WHAT YOU SHOULD DO — Where the string "Estimated" occurs in a line of the entries below, copy that line.

Collected data —
· · · · · · ·

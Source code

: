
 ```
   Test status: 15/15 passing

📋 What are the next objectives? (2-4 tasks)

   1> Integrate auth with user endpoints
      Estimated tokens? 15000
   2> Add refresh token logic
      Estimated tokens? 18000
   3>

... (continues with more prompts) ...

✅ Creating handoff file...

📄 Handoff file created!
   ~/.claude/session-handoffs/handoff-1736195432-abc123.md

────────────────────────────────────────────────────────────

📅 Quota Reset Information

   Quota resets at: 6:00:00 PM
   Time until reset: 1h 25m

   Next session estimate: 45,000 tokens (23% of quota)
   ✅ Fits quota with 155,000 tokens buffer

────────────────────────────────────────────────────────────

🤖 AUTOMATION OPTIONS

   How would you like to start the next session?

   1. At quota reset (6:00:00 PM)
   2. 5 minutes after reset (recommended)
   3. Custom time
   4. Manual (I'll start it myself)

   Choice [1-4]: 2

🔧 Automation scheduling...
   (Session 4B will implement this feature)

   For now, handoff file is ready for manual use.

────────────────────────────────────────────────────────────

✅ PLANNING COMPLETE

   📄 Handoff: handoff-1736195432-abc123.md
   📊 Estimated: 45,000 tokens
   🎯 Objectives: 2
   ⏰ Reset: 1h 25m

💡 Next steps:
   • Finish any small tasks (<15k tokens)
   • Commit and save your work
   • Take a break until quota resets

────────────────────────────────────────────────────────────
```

· · · · · · ·

OUTPUT —
      Estimated tokens? 15000
      Estimated tokens? 18000
   📊 Estimated: 45,000 tokens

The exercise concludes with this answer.